* **Exercise details**
Extract each line from the entries below that has the string "Human" in it.

* **Data for this exercise**
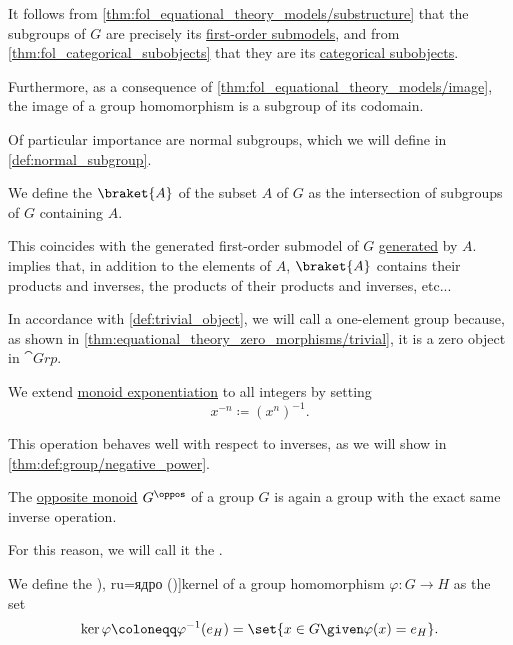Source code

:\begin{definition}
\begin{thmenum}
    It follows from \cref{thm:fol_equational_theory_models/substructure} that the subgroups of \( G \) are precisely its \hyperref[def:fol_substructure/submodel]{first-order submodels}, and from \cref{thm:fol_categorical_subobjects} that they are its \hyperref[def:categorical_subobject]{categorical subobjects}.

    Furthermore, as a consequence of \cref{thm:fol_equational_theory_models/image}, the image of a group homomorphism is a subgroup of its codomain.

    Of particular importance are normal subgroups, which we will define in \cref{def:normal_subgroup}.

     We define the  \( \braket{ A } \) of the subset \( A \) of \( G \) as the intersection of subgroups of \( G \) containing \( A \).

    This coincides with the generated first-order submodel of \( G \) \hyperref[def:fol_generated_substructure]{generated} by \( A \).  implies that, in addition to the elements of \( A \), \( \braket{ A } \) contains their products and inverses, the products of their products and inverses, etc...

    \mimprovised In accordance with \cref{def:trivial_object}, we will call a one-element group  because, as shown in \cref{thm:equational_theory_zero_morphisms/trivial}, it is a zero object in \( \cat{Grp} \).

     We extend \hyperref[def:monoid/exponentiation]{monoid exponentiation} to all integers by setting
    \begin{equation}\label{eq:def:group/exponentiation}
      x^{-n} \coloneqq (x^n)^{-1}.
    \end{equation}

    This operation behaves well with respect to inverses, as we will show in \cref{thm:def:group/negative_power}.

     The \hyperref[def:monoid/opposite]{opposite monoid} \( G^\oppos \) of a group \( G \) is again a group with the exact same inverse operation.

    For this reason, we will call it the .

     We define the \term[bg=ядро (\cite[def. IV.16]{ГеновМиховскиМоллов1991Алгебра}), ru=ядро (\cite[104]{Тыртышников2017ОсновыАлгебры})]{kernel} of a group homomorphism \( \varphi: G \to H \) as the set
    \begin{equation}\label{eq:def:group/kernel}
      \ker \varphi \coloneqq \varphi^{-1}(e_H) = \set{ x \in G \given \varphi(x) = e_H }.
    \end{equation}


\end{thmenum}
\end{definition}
--
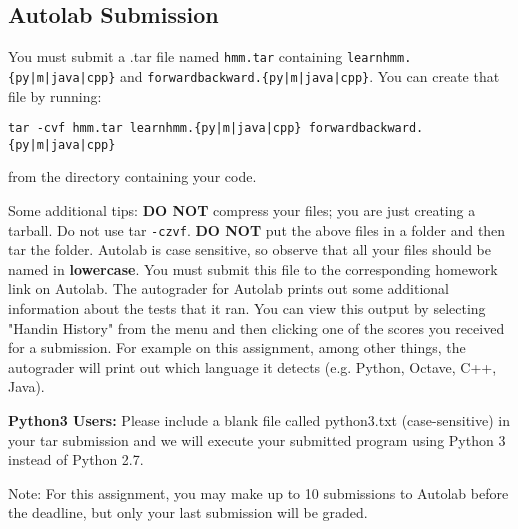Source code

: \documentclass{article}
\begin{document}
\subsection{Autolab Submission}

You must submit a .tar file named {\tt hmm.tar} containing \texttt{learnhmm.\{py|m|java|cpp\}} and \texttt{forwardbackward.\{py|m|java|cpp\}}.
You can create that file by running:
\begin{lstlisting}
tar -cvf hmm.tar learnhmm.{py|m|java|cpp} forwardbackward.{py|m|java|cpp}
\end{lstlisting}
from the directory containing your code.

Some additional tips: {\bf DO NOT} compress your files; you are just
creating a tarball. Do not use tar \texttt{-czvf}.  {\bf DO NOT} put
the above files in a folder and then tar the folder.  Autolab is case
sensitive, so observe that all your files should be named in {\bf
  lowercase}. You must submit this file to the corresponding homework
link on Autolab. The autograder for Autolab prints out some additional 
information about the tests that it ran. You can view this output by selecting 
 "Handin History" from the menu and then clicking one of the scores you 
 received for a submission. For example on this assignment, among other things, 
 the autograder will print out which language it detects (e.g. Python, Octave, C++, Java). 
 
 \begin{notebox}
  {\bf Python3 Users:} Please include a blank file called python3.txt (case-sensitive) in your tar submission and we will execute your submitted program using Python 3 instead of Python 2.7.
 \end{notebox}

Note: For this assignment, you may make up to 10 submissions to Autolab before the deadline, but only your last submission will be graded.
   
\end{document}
* * *
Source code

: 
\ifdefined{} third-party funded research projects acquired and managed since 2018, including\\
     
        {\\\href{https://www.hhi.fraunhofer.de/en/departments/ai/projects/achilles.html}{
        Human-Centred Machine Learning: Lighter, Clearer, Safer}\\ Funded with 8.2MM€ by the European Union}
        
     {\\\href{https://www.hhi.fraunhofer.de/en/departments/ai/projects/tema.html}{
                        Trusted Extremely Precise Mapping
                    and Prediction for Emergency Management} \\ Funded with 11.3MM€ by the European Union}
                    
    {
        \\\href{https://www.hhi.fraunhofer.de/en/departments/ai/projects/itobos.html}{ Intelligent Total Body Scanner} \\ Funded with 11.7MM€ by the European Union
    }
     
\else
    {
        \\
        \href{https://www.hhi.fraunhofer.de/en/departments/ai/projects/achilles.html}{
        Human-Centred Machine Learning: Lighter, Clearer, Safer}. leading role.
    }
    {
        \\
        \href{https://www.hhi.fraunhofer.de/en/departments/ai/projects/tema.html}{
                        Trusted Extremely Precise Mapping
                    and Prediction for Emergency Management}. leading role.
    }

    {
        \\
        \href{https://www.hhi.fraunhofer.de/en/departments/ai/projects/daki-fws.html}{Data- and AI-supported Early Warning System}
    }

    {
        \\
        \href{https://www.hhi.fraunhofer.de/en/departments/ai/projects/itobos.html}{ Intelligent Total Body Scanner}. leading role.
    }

* **Response**
        Human-Centred Machine Learning: Lighter, Clearer, Safer}\\ Funded with 8.2MM€ by the European Union}
        Human-Centred Machine Learning: Lighter, Clearer, Safer}. leading role.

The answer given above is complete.